SUPPLIED DATA Block Start

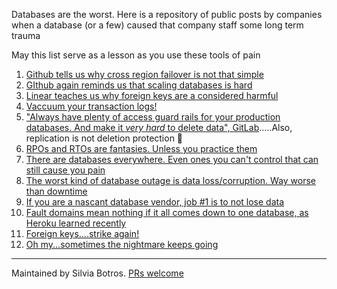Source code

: Databases are the worst. Here is a repository of public posts by companies when a database (or a few) caused that company staff some long term trauma

May this list serve as a lesson as you use these tools of pain

1. [Github tells us why cross region failover is not that simple](https://github.blog/2018-10-30-oct21-post-incident-analysis/)
2. [GIthub again reminds us that scaling databases is hard](https://github.blog/2023-05-16-addressing-githubs-recent-availability-issues/)
3. [Linear teaches us why foreign keys are a considered harmful](https://linear.app/blog/linear-incident-on-jan-24th-2024)
4. [Vaccuum your transaction logs!](https://mailchimp.com/what-we-learned-from-the-recent-mandrill-outage/)
5. ["Always have plenty of access guard rails for your production databases. And make it _very hard_ to delete data", GitLab](https://about.gitlab.com/blog/2017/02/10/postmortem-of-database-outage-of-january-31/).....Also, replication is not deletion protection 🫠
6. [RPOs and RTOs are fantasies. Unless you practice them](https://blog.zenodo.org/2018/08/21/2018-08-21-database-incident/)
7. [There are databases everywhere. Even ones you can't control that can still cause you pain](https://blog.cloudflare.com/cloudflare-outage-on-july-17-2020)
8. [The worst kind of database outage is data loss/corruption. Way worse than downtime](https://help.salesforce.com/s/articleView?id=000382725&type=1)
9. [If you are a nascant database vendor, job #1 is to not lose data](https://turso.tech/blog/incident-2023-12-04-data-leak-and-loss-in-some-free-tier-databases-7cba5bc7)
10. [Fault domains mean nothing if it all comes down to one database, as Heroku learned recently](https://status.heroku.com/incidents/2664)
11. [Foreign keys....strike again!](https://status.heroku.com/incidents/2558)
12. [Oh my...sometimes the nightmare keeps going](https://razorpay.com/blog/day-of-rds-multi-az-failover/)









-------
Maintained by Silvia Botros. [PRs welcome](https://github.com/databasefail/databasefail.github.io)
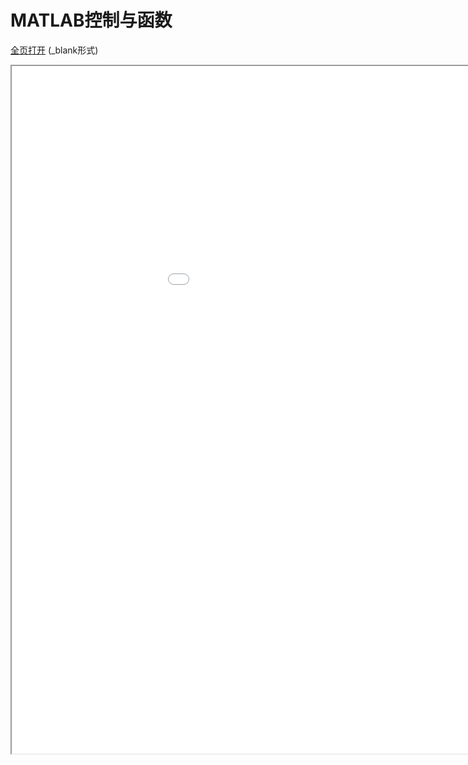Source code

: 
# MATLAB控制与函数
<a href="/texpdf/part-sxjm-chap-drawing.html" target="_blank">全页打开</a> (_blank形式)
<div class="pdf-class">
    <iframe  src=/texpdf/part-sxjm-chap-drawing.html width="1100" height="1100">
    </iframe>
</div>
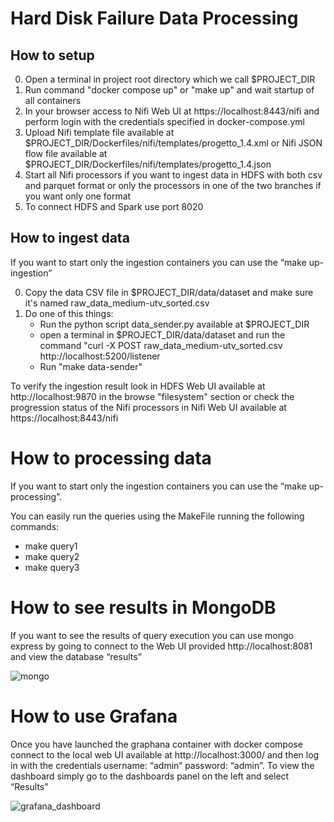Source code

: # Hard Disk Failure Data Processing

## How to setup
0) Open a terminal in project root directory which we call $PROJECT_DIR
1) Run command "docker compose up" or "make up" and wait startup of all containers
2) In your browser access to Nifi Web UI at https://localhost:8443/nifi and perform login with the credentials specified in docker-compose.yml
3) Upload Nifi template file available at $PROJECT_DIR/Dockerfiles/nifi/templates/progetto_1.4.xml or Nifi JSON flow file available at $PROJECT_DIR/Dockerfiles/nifi/templates/progetto_1.4.json
4) Start all Nifi processors if you want to ingest data in HDFS with both csv and parquet format or only the processors in one of the two branches if you want only one format
5) To connect HDFS and Spark use port 8020


## How to ingest data
If you want to start only the ingestion containers you can use the “make up-ingestion”

0) Copy the data CSV file in $PROJECT_DIR/data/dataset and make sure it's named raw_data_medium-utv_sorted.csv
1) Do one of this things:
    - Run the python script data_sender.py available at $PROJECT_DIR
    - open a terminal in $PROJECT_DIR/data/dataset and run the command "curl -X POST raw_data_medium-utv_sorted.csv http://localhost:5200/listener
    - Run "make data-sender"

To verify the ingestion result look in HDFS Web UI available at http://localhost:9870 in the browse "filesystem" section or check the progression status of the Nifi processors in Nifi Web UI available at https://localhost:8443/nifi

# How to processing data
If you want to start only the ingestion containers you can use the “make up-processing”.

You can easily run the queries using the MakeFile running the following commands:
- make query1
- make query2
- make query3

# How to see results in MongoDB
If you want to see the results of query execution you can use mongo express by going to connect to the Web UI provided http://localhost:8081 and view the database “results”

![mongo](https://github.com/matteo-conti-97/hard_disk_failure_data_processing/assets/30274870/9ef5788e-40ca-452c-a832-78ffdbd474d2)



# How to use Grafana
Once you have launched the graphana container with docker compose connect to the local web UI available at http://localhost:3000/ and then log in with the credentials username: “admin” password: “admin”. To view the dashboard simply go to the dashboards panel on the left and select “Results”

![grafana_dashboard](https://github.com/matteo-conti-97/hard_disk_failure_data_processing/assets/30274870/49275a82-ca9d-4a1f-9500-ab5edc1ae8c4)
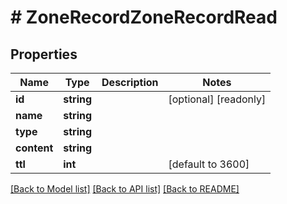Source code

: # # ZoneRecordZoneRecordRead

## Properties

Name | Type | Description | Notes
------------ | ------------- | ------------- | -------------
**id** | **string** |  | [optional] [readonly]
**name** | **string** |  |
**type** | **string** |  |
**content** | **string** |  |
**ttl** | **int** |  | [default to 3600]

[[Back to Model list]](../../README.md#models) [[Back to API list]](../../README.md#endpoints) [[Back to README]](../../README.md)
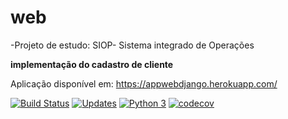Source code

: # web
-Projeto de estudo: 
SIOP- Sistema integrado de Operações


**implementação do cadastro de cliente**

Aplicação disponível em: https://appwebdjango.herokuapp.com/

[![Build Status](https://travis-ci.com/cleysoncassio/web.svg?branch=master)](https://travis-ci.com/cleysoncassio/web)
[![Updates](https://pyup.io/repos/github/cleysoncassio/web/shield.svg)](https://pyup.io/repos/github/cleysoncassio/web/)
[![Python 3](https://pyup.io/repos/github/cleysoncassio/web/python-3-shield.svg)](https://pyup.io/repos/github/cleysoncassio/web/)
[![codecov](https://codecov.io/gh/cleysoncassio/web/branch/master/graph/badge.svg?token=NGXJOT1TPY)](https://codecov.io/gh/cleysoncassio/web)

SUPPLIED DATA Block End

== TASK REQUIREMENTS ==
Every line above that holds the word "again" needs to be copied.

== WRITTEN SOLUTION ==
2. [GIthub again reminds us that scaling databases is hard](https://github.blog/2023-05-16-addressing-githubs-recent-availability-issues/)
11. [Foreign keys....strike again!](https://status.heroku.com/incidents/2558)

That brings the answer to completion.